Local officials who supported the plan stressed that residents of 60 West posed no public safety threat, in part because only people who were medically debilitated would qualify for admission.

“The neighbors and other stakeholders that push back have this concept in their mind that these are walking, talking younger people,” Skoczulek said. “In reality, they’re very, very much skilled-nursing patients.”

Maschi argues that the persistent bias against people who have been in prison is dehumanizing and makes it harder for elders to find stable living situations after incarceration. “The fear creates barriers,” Maschi said, adding that those barriers prevent the public from extending compassion to people who are vulnerable or nearing the end of their lives.

As the incarcerated population ages, more states are taking notice of how geriatric people are treated in—and after—prison. Some officials have begun exploring the use of skilled nursing facilities to serve elders exiting the prison system, using 60 West as a blueprint. But this sort of expansion requires buy-in from state corrections departments and politicians, who are often opposed to decarceration efforts.

Officials in Virginia had approached the 60 West team to discuss the possibility of building a similar facility in their state, according to Skoczulek, but, since then, a Republican governor took office and the project appears to have been put on hold indefinitely. The leadership at 60 West has also been in conversations with officials in three other states about the possibility of expansion, Skoczulek said, but no new facilities have been approved.
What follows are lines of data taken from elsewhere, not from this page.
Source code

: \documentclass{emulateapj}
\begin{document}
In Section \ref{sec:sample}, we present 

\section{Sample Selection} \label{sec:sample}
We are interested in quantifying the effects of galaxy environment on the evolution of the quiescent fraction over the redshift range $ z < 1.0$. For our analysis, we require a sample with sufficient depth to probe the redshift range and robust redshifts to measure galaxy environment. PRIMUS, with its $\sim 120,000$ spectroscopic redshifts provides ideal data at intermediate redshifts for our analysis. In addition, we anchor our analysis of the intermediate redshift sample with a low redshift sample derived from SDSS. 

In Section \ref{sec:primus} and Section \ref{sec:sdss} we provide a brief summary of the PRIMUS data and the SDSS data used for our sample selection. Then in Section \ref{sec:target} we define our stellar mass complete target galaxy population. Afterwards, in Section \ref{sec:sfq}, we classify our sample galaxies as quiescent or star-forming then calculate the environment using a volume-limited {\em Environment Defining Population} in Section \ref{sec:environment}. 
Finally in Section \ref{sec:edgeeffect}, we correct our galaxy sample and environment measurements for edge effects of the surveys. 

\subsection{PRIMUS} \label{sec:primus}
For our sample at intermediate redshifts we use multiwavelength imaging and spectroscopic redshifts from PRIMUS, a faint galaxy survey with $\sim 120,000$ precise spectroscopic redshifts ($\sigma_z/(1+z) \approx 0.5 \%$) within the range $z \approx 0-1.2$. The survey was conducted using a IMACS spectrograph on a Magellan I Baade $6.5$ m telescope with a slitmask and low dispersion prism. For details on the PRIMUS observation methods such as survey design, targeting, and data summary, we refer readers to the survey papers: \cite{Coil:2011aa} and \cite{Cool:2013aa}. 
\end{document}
Despite the lack of progress, DeRing is hopeful that more states will follow the 60 West model and commit to building up the necessary infrastructure to provide compassionate eldercare for people with criminal records.

“In my experience, the people who we admit aren’t the people that committed those crimes anymore,” she said. “That’s what many people don’t understand. We’re talking about 16-year-olds and 20-year-olds who committed a terrible crime and made one terrible mistake. And then they spent the next 40 to 50 years paying for it.”

For Jarrett, who uses a wheelchair after undergoing amputation of his legs, one of the joys of being at 60 West is learning to become self-sufficient. He’s spent the past 40 years living in communal settings and says he eventually wants an apartment of his own. For now, however, he’s happy to enjoy the little things many people on the outside take for granted.

“I’m looking forward to going to a real grocery store,” Jarrett said. “I could probably spend four hours just looking at everything that wasn’t there when I went in.”